10 Junho 2025
A doutrina tem suas raízes em Carlos Duarte Costa, nascido em uma família de posses e boas maneiras na Corte Imperial do Rio em 1887.
O artigo é de Jan Theóphilo, jornalista, publicado por Agenda do Poder, 08-06-2025.
Tropicalizaram o catolicismo. Aqui padre pode casar-se, o divórcio é liberado, os trajes sacerdotais usam cores verde e amarela, não há um grama de ouro nas paredes das igrejas e não tem papa nem cardeal. Um presidente é escolhido para um mandato de quatro anos, sem direito a reeleição, por 60 bispos numa eleição simples, e sem os rapapés roliudianos de um conclave. Você pode até não ter reparado, mas na última contagem eles eram em mais de 500 mil os fiéis seguidores da Igreja Católica Apostólica Brasileira (ICAB), estabelecida nos anos 1940 por um bispo carioca e comunista, que hoje já se encontra em exatos 26 países.
A doutrina tem suas raízes em Carlos Duarte Costa (tratado carinhosamente pelos seguidores como São Carlos do Brasil), nascido em uma família de posses e boas maneiras na Corte Imperial do Rio em 1887. Com apenas 9 anos, seu tio, que era o Bispo de Goiás, convenceu seus pais a mandá-lo estudar em Roma, sob sua proteção. E para lá se foi o garoto, assistir à virada do milênio entre aulas de filosofia e teologia no Vaticano. Voltou à Guanabara aos 23 anos, para ascender na hierarquia da Igreja.
“Só que para surpresa de muitos, ele passou a defender abertamente o socialismo. E acharam que o melhor ‘cala-boca’ era nomeá-lo para bem longe, e assim ele se tornou Bispo de Botacatu, a 250 km de São Paulo”, conta o teólogo Francisco Pessanha: “Mas essa foi a pior decisão que poderiam ter tomado, por que estamos falando dos anos 1930, onde as comunicações eram complicadas, e, distante do controle dos cardeais, ele ficou bem mais solto”. E bota solto nisso. Dom Carlos começou a pregar contra o celibato dos padres e a proibição do divórcio. Opositor ferrenho de Getúlio Vargas, que considerava um fascista, durante a Revolução Constitucionalista de 1932 em São Paulo chegou a recrutar um pelotão armado: os “Soldados do Bispo”, que formaram ao lado dos insurretos.

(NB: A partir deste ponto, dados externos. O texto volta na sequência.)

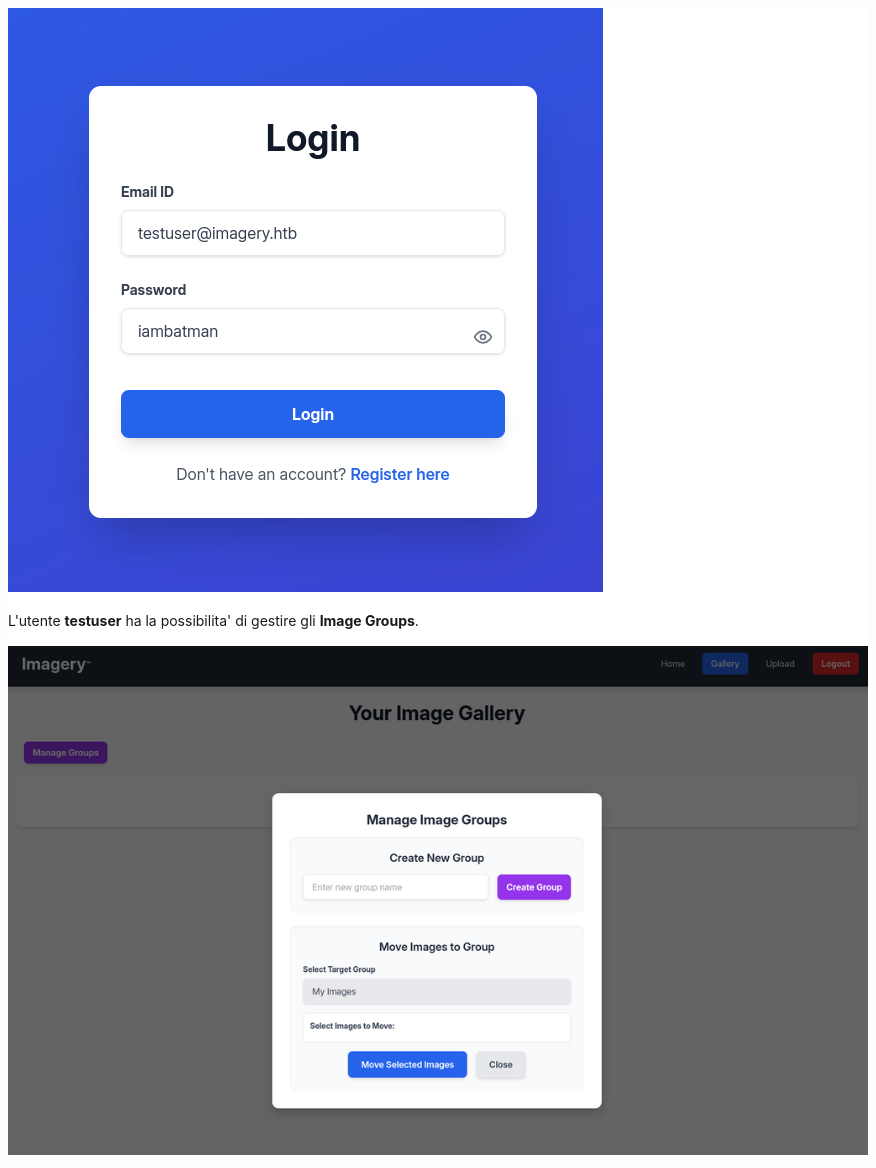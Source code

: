 ![testuser login](./img/testuser_login.png)

L'utente **testuser** ha la possibilita' di gestire gli **Image Groups**.

![group](./img/group.png)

Em 1937, Dom Carlos pediu renúncia ao cargo de bispo, ganhou um título honorífico e imaginou-se que ia desaparecer nos escaninhos das muitas e muitas controvérsias milenares que o Vaticano já encarou. Mas que nada. Nos anos seguintes ele pregou a favor do fim do latim na celebração das missas, do celibato de padres e freiras, e ganhou fama ao pisar forte no acelerador das críticas sociais, em especial contra o alto clero que, segundo ele, preferia bajular poderosos a ajudar os mais necessitados. Não deu outra.
Em 1942, Getúlio mandou prender Dom Carlos após ele denunciar uma suposta infiltração nazista na cúpula do catolicismo brasileiro e ter assinado o prefácio do livro “O Poder Soviético”, em que o padre inglês Hewlett Johnson defendia de maneira inabalável o regime stalinista. Ele foi enviado para Minas Gerais, mas poucos meses depois foi solto, curiosamente, graças a pressões políticas das representações diplomáticas da Inglaterra e dos Estados Unidos.
O papa Pio XII não apenas o excomungou em 1944 como meses depois o declarou vitandus. “É uma punição ainda mais rara e severa, que proibia qualquer católico de manter até mesmo contatos sociais com o excomungado”, explica o professor Pessanha: “Algo tão medieval que a Igreja Católica acabou formalmente com a possibilidade de sua aplicação em 1983”.
“Não me sujeitei à política fascista do meu irmão, Eugênio Pacelli”, deu de ombros Dom Carlos, aos jornais da época, se referindo assim de maneira informal e pouco protocolar ao papa Pio XII.
“Ele fazia missas em terreiros de candomblé, umbanda. Ele acreditava que o Estado tinha que ser laico e não haver interferência entre ele e as religiões. Dom Carlos celebrava essas missas em templos de outras crenças para defender a liberdade religiosa”, diz o historiador Wagner Pires, que pesquisou sobre a Igreja Brasileira na Faculdade Padre Dourado, em Fortaleza (CE). Em 1949, o governo brasileiro suprimiu temporariamente todo o culto público realizado pela ICAB, porque sua liturgia e seu traje clerical causariam confusão por serem indistinguíveis dos da Igreja Católica e ainda seriam equivalentes para enganar o público. E assim o verde e amarelo entrou no guarda roupa oficial. Dom Carlos morreu em 1961 e com ele a igreja perdeu muito de sua penetração. “Ele sabia usar como poucos os canais da imprensa da capital para difundir suas ideias”, diz o historiador Wagner Pires.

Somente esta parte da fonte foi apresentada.